→ **EXERCISE AIM**
Copy verbatim the block of lines in the entries below whose first line contains "### 1. Dataset" and whose last line contains "- **Accuracy**: 92.80%". Leave out all other lines.

[Collected data entries]
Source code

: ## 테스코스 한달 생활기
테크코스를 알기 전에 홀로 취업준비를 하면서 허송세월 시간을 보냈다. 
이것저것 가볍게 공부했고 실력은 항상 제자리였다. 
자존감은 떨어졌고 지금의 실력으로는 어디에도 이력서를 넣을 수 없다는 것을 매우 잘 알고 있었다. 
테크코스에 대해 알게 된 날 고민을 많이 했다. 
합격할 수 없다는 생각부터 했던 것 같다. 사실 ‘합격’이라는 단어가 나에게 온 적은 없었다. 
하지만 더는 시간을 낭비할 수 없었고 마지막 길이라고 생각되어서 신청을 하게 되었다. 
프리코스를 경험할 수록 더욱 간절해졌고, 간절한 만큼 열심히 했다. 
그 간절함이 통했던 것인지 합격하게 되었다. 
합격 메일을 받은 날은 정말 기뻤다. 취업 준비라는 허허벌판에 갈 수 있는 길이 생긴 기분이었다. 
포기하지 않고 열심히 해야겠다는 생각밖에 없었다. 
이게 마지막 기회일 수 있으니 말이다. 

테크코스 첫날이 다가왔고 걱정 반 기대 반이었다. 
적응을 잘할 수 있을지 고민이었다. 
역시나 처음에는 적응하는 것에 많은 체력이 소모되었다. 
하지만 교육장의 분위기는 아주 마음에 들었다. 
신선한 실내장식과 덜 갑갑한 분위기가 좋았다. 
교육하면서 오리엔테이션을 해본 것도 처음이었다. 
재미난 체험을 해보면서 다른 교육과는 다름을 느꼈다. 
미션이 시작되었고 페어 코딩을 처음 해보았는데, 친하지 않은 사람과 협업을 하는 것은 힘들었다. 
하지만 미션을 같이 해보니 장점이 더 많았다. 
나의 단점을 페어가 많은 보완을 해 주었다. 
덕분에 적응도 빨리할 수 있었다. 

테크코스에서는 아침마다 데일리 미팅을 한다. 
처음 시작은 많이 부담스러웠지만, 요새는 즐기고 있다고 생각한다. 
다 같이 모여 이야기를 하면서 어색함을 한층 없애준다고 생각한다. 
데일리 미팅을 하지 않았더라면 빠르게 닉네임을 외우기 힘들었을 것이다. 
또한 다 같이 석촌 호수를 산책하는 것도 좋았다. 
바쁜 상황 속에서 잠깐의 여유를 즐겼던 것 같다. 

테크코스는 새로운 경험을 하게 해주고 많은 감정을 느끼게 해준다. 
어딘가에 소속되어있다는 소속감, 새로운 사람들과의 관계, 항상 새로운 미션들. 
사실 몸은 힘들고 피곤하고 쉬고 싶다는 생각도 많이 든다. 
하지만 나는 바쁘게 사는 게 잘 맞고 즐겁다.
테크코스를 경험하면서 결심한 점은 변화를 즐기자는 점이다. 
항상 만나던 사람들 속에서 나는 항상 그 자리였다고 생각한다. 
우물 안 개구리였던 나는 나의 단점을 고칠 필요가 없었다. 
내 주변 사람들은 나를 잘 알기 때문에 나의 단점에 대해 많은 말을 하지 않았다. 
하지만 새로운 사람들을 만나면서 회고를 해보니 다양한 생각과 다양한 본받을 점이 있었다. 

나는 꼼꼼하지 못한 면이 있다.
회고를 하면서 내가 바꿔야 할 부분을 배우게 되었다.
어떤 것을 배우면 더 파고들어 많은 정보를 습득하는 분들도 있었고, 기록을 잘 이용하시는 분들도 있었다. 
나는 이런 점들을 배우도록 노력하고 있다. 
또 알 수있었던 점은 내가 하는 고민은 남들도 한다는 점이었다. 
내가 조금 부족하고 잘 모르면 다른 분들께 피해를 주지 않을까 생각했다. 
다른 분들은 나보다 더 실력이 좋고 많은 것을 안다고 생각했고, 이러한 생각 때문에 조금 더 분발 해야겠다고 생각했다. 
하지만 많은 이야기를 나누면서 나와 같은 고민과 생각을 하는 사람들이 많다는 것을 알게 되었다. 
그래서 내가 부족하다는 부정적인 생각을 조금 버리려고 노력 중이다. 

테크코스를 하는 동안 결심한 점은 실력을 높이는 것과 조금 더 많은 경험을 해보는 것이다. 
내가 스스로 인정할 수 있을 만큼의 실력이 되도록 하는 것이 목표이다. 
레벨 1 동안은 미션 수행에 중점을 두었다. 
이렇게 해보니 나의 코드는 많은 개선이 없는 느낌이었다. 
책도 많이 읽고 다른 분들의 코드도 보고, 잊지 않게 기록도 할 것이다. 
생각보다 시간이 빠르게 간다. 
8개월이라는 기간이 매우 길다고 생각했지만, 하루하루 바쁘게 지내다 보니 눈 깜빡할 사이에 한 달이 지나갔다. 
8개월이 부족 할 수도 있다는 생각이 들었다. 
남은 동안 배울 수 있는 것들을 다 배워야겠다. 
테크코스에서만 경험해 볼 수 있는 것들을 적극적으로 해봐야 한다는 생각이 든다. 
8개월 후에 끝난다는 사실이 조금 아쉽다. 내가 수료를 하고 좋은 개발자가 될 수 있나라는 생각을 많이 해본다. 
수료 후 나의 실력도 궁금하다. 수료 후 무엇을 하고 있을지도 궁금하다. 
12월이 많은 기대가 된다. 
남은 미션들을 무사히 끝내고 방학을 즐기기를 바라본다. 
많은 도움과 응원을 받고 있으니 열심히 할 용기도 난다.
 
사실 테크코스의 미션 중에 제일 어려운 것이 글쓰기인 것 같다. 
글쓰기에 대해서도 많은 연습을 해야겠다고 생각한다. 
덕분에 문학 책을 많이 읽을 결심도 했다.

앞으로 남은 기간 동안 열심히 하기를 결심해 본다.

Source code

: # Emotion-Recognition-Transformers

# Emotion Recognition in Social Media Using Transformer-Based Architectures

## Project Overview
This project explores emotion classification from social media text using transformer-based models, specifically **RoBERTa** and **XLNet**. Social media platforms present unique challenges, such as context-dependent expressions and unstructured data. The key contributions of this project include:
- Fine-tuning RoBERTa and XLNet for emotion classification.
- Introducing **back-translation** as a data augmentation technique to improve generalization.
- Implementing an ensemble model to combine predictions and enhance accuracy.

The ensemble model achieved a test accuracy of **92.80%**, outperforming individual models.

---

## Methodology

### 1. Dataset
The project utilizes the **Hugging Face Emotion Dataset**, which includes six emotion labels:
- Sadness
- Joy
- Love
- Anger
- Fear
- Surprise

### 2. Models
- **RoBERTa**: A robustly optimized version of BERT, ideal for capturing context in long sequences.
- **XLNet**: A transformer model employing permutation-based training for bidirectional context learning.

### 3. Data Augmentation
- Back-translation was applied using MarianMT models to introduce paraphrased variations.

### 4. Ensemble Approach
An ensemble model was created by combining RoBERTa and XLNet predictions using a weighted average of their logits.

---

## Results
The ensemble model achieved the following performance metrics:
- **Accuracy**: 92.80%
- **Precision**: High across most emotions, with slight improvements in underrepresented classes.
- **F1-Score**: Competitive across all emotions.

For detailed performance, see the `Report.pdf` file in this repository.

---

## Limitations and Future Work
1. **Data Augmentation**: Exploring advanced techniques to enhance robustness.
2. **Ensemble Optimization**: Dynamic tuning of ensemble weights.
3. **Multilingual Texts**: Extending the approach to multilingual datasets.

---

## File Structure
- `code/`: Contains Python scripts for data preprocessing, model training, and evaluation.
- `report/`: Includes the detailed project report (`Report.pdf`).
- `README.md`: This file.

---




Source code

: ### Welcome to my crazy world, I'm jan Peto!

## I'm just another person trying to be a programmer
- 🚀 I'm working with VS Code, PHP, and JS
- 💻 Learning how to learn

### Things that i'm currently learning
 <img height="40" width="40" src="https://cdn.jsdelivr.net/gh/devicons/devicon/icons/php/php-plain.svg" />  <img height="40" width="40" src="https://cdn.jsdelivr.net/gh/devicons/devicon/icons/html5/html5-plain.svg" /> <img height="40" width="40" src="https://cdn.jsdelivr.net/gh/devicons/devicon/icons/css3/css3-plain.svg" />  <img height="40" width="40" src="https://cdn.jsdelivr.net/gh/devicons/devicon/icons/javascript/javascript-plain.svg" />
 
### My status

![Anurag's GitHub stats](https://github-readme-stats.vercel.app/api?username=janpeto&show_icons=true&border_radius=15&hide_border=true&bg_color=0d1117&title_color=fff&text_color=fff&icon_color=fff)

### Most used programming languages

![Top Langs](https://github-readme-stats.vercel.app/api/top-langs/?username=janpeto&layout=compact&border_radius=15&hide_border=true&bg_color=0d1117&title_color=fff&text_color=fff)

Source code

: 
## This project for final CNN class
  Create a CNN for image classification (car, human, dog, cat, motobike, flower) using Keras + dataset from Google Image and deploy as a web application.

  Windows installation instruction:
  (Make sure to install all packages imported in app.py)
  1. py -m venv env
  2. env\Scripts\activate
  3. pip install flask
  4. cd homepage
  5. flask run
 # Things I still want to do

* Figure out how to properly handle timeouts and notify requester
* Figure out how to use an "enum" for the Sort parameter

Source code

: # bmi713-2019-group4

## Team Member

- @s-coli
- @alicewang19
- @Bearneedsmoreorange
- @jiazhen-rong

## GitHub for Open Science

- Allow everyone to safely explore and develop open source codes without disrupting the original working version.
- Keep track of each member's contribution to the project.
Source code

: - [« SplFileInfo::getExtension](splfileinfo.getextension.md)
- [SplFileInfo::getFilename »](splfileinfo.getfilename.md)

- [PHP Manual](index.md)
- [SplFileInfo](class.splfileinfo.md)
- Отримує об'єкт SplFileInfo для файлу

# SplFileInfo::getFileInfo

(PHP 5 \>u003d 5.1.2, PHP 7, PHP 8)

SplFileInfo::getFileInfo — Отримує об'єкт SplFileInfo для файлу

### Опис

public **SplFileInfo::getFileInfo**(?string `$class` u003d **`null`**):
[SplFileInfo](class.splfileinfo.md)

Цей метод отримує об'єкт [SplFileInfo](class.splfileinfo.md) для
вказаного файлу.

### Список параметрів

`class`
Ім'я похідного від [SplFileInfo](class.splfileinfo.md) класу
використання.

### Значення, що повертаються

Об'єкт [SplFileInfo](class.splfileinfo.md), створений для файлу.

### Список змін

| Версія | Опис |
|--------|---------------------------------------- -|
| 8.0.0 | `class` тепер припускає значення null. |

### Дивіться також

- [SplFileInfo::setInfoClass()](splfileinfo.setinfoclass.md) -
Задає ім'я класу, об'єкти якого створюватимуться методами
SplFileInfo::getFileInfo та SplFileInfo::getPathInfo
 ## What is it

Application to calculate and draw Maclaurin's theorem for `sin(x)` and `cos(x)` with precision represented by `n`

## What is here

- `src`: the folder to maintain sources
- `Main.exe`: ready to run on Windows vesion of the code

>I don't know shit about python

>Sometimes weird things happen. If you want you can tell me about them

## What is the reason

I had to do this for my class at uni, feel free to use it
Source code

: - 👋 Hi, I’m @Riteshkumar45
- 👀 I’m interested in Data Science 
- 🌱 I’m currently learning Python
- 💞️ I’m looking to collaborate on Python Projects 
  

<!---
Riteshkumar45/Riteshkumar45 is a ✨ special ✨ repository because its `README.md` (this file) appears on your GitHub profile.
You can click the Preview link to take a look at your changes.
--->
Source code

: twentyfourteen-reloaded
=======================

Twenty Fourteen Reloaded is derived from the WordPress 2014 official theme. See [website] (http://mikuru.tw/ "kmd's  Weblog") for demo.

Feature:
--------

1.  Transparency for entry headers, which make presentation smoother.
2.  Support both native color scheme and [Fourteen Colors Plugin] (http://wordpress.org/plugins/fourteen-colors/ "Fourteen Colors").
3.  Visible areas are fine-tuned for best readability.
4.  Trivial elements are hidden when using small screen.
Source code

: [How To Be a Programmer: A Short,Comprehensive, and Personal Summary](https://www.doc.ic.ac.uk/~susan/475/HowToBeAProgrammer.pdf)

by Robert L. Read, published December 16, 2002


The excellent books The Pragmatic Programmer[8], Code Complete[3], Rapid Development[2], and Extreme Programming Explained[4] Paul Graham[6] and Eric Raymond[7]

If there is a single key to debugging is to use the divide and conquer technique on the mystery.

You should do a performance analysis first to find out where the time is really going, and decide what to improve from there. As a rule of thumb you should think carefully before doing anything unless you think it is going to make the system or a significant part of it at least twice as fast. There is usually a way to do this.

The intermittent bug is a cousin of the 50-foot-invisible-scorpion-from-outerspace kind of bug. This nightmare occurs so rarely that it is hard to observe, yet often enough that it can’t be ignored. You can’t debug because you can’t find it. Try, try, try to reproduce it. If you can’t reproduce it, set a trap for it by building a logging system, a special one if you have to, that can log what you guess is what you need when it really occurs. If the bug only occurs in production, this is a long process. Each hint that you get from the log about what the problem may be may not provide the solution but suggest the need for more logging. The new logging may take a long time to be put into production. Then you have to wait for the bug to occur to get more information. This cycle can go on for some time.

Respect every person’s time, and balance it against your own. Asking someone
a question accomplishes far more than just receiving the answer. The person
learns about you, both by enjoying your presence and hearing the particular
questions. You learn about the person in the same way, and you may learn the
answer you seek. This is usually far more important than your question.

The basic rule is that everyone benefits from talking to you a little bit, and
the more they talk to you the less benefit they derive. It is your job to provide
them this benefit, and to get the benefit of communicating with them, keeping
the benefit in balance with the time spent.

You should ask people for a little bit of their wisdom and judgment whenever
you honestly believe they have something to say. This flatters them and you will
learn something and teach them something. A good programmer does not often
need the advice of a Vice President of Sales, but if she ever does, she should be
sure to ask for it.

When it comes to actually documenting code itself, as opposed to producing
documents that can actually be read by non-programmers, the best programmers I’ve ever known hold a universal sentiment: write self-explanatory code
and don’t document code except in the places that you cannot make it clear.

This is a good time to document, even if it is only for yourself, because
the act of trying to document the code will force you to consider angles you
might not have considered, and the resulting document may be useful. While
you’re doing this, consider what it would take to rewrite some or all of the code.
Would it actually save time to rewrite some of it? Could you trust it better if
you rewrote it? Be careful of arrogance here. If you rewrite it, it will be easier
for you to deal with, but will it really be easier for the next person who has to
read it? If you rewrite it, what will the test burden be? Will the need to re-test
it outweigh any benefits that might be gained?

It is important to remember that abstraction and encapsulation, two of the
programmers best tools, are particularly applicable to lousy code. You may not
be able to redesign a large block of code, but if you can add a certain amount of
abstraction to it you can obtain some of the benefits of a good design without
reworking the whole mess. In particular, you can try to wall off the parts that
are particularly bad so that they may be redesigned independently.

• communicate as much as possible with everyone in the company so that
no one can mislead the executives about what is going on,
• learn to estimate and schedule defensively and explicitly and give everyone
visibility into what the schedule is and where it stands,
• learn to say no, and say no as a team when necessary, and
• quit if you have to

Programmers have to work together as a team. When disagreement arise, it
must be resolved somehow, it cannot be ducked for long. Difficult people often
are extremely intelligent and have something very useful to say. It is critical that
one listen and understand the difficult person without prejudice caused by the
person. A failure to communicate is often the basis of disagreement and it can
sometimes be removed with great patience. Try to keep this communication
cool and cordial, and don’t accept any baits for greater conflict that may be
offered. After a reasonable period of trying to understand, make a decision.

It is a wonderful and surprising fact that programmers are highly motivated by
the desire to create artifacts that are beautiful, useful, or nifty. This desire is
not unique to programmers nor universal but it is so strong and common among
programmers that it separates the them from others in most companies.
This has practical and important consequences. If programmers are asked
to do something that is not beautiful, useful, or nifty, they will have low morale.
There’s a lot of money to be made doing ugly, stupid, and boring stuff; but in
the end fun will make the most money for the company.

→ **SOLUTION**
### 1. Dataset
The project utilizes the **Hugging Face Emotion Dataset**, which includes six emotion labels:
- Sadness
- Joy
- Love
- Anger
- Fear
- Surprise

### 2. Models
- **RoBERTa**: A robustly optimized version of BERT, ideal for capturing context in long sequences.
- **XLNet**: A transformer model employing permutation-based training for bidirectional context learning.

### 3. Data Augmentation
- Back-translation was applied using MarianMT models to introduce paraphrased variations.

### 4. Ensemble Approach
An ensemble model was created by combining RoBERTa and XLNet predictions using a weighted average of their logits.

---

## Results
The ensemble model achieved the following performance metrics:
- **Accuracy**: 92.80%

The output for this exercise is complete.